■ Problem details ■
Scan the entries for the word "experiments", and copy every line where it appears.

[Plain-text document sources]

+ + +

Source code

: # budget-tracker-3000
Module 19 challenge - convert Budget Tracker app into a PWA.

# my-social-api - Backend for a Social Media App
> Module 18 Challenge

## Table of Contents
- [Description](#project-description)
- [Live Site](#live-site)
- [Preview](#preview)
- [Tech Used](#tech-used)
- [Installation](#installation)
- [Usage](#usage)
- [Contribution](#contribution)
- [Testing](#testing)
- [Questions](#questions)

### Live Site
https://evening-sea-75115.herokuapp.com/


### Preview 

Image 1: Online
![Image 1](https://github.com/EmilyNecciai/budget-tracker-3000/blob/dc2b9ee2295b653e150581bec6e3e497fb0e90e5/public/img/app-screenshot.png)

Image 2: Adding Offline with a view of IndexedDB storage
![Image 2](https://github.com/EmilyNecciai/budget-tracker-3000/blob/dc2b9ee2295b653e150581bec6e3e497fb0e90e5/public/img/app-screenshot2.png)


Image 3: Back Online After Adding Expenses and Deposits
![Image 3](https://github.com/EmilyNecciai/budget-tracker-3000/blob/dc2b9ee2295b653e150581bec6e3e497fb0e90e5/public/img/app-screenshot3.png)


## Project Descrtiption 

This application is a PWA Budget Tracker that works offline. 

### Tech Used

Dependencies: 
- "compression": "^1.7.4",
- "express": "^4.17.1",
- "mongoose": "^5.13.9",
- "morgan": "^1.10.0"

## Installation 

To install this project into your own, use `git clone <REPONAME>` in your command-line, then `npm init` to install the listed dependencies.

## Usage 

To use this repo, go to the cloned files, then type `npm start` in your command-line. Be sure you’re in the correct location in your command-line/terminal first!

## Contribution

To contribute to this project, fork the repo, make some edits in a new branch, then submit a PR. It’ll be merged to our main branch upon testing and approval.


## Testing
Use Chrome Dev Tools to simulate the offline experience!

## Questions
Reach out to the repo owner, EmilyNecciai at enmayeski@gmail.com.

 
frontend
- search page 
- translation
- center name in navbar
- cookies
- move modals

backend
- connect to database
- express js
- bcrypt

+ + +

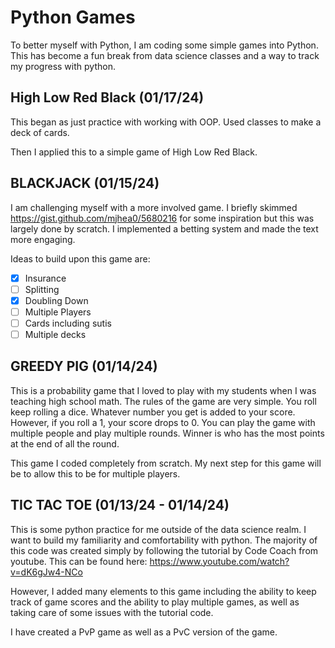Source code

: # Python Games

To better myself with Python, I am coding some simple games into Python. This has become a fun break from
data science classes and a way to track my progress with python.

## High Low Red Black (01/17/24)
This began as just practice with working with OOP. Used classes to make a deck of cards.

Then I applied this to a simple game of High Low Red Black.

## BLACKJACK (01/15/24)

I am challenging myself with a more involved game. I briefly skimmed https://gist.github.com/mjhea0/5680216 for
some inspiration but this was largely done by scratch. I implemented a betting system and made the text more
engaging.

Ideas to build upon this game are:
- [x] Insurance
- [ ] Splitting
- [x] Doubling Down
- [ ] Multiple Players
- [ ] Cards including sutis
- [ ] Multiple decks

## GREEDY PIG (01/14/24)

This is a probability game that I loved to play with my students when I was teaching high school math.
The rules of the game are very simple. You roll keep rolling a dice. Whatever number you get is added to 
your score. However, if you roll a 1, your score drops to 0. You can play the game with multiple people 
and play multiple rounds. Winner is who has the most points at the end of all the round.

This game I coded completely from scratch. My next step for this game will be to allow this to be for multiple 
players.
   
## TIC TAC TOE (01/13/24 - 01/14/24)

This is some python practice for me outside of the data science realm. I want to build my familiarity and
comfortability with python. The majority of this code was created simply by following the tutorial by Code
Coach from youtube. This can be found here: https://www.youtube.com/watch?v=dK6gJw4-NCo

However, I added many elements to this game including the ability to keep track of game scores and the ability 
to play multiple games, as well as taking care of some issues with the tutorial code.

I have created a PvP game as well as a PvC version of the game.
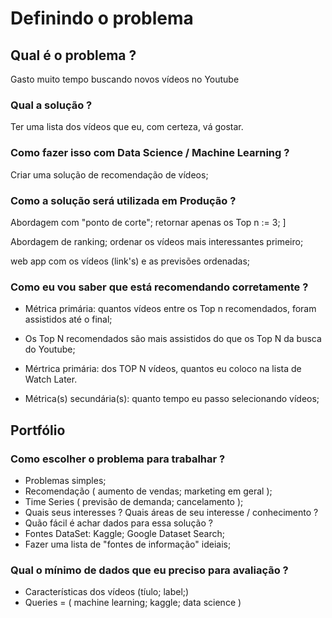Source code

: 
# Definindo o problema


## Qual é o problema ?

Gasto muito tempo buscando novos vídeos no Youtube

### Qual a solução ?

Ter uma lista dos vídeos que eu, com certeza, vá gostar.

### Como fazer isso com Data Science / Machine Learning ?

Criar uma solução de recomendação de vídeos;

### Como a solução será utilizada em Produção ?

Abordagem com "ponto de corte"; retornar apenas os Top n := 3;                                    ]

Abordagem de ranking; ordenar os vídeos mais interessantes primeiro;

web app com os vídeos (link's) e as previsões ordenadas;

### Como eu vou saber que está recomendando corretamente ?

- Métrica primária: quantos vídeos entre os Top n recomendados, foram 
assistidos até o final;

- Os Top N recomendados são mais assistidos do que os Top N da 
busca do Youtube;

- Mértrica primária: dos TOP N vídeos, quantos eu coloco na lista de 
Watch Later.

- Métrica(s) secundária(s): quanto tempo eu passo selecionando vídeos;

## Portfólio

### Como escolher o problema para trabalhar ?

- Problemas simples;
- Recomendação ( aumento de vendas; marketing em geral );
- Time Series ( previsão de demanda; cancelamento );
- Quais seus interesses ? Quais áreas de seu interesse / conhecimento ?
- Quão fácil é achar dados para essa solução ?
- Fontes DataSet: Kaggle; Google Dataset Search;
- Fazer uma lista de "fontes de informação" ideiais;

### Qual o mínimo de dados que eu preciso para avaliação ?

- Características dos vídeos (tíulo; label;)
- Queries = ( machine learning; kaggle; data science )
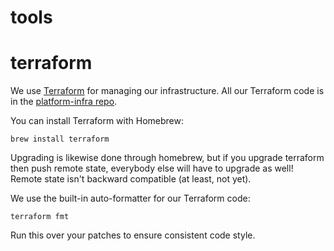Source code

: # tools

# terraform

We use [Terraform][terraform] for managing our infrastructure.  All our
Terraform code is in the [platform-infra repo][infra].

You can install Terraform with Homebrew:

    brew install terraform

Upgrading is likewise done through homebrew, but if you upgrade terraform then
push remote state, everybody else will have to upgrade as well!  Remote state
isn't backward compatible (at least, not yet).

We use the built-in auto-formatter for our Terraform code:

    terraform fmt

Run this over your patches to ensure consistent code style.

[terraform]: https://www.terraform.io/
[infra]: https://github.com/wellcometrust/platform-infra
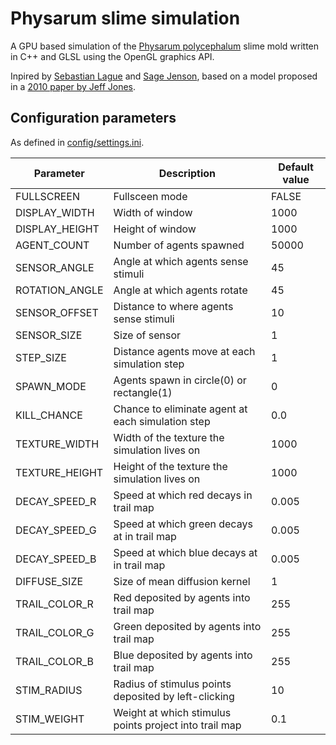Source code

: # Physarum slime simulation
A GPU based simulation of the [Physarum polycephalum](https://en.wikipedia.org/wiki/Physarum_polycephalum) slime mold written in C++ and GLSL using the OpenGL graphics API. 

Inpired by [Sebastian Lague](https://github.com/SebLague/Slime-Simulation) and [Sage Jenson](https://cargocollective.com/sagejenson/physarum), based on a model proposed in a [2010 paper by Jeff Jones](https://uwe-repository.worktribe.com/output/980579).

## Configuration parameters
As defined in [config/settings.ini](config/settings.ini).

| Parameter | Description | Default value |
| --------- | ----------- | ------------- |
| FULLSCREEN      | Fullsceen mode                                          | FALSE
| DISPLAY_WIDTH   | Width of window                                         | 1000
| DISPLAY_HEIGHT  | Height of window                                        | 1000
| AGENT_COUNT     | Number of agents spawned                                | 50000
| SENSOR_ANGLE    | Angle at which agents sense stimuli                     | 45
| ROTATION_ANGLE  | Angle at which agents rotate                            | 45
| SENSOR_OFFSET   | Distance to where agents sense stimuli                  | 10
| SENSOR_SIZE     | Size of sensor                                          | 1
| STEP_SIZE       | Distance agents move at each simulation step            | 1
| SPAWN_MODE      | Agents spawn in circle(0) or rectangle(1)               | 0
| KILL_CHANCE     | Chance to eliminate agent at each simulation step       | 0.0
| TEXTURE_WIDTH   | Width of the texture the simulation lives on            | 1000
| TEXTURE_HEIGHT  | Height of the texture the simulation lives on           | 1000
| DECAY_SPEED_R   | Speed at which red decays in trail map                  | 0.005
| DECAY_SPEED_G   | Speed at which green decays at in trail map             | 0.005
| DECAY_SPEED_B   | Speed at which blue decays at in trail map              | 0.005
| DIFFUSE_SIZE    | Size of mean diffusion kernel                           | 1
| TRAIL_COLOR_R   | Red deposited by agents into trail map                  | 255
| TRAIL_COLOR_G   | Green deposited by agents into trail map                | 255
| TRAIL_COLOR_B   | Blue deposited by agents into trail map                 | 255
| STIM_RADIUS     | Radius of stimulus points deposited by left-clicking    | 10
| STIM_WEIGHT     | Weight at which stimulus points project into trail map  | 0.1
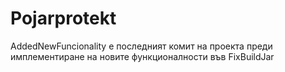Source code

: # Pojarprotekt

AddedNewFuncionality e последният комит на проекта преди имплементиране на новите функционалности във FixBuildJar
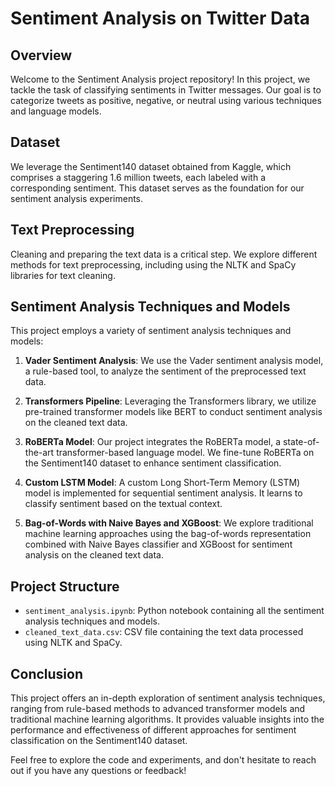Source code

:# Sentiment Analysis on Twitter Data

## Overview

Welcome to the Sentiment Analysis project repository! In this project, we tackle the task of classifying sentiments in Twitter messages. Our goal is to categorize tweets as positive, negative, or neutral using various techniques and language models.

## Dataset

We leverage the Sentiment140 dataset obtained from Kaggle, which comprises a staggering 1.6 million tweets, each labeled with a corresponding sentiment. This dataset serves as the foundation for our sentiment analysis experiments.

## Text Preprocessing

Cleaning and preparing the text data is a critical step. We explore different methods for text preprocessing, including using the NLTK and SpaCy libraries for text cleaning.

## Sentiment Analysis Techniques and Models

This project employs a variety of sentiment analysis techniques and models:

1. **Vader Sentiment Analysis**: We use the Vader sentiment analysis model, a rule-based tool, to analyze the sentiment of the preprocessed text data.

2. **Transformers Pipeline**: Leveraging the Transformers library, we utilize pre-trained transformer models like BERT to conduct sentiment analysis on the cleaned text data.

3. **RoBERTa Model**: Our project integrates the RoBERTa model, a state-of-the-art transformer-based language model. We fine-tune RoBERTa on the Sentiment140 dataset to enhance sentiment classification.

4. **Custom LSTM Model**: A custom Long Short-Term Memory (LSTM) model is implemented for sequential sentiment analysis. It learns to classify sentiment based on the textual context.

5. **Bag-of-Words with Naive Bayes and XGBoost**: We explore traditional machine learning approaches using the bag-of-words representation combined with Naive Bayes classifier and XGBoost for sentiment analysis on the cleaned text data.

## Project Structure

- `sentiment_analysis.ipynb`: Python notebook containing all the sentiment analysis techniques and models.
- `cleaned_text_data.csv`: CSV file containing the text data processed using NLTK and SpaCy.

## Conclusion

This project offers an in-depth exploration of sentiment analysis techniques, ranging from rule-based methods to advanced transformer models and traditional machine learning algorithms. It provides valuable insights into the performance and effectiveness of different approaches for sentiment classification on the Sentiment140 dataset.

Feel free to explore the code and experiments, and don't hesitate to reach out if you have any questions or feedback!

+ + +

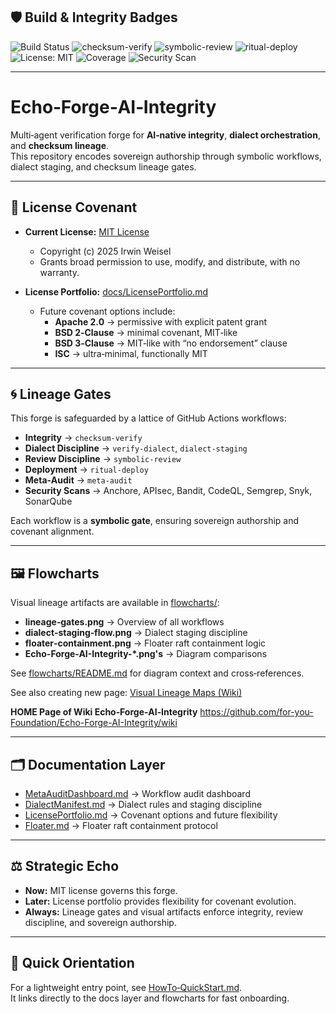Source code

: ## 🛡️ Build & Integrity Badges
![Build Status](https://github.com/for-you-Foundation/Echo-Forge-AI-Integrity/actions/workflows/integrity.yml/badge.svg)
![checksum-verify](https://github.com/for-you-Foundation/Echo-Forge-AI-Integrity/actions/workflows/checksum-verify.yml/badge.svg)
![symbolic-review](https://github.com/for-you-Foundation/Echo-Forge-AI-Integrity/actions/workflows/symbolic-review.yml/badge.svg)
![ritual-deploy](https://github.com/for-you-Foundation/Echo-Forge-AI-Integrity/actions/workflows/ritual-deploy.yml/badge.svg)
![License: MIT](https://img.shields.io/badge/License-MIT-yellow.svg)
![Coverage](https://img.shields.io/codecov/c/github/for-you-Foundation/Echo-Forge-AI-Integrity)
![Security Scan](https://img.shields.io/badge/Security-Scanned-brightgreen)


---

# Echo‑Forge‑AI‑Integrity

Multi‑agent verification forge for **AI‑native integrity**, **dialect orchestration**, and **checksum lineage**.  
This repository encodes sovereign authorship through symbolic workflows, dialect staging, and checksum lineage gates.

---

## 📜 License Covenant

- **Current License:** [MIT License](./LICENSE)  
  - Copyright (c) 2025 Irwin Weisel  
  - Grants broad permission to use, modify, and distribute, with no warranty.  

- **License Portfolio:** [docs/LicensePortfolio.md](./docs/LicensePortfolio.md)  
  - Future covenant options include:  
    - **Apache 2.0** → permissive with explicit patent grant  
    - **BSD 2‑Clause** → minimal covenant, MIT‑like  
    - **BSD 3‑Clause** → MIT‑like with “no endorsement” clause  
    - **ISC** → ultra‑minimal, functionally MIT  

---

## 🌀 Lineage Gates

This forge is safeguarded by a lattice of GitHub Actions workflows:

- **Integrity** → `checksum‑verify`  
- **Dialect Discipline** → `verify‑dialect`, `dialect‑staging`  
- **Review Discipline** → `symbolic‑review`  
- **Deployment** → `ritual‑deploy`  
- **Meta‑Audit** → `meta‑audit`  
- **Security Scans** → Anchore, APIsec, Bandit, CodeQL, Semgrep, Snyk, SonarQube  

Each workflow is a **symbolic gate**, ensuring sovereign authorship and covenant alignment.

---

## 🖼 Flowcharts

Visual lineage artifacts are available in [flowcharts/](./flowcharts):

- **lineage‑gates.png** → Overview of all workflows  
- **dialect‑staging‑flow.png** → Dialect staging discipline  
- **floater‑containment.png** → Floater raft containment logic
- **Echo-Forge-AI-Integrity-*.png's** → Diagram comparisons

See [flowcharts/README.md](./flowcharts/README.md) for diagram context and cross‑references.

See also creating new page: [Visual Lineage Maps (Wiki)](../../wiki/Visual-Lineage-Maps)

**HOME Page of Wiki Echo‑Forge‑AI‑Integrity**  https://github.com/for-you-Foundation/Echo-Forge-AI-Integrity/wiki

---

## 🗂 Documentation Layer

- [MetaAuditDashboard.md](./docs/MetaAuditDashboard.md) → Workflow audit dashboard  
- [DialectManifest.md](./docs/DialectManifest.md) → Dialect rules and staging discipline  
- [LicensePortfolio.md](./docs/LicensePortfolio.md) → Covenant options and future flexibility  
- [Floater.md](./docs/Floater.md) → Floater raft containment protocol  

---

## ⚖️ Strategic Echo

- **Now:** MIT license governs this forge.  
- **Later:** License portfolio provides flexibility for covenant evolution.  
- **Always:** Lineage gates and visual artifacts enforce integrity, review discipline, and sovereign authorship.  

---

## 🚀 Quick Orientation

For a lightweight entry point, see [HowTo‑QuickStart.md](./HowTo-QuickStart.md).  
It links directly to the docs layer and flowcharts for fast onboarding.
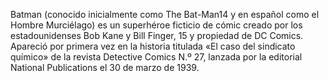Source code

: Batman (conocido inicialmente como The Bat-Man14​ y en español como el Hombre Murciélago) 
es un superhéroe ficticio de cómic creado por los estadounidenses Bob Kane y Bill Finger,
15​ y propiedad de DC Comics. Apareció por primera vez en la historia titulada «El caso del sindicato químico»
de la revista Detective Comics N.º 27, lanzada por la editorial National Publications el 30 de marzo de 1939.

+ + +

■ Task answer ■
We leverage the Sentiment140 dataset obtained from Kaggle, which comprises a staggering 1.6 million tweets, each labeled with a corresponding sentiment. This dataset serves as the foundation for our sentiment analysis experiments.
Feel free to explore the code and experiments, and don't hesitate to reach out if you have any questions or feedback!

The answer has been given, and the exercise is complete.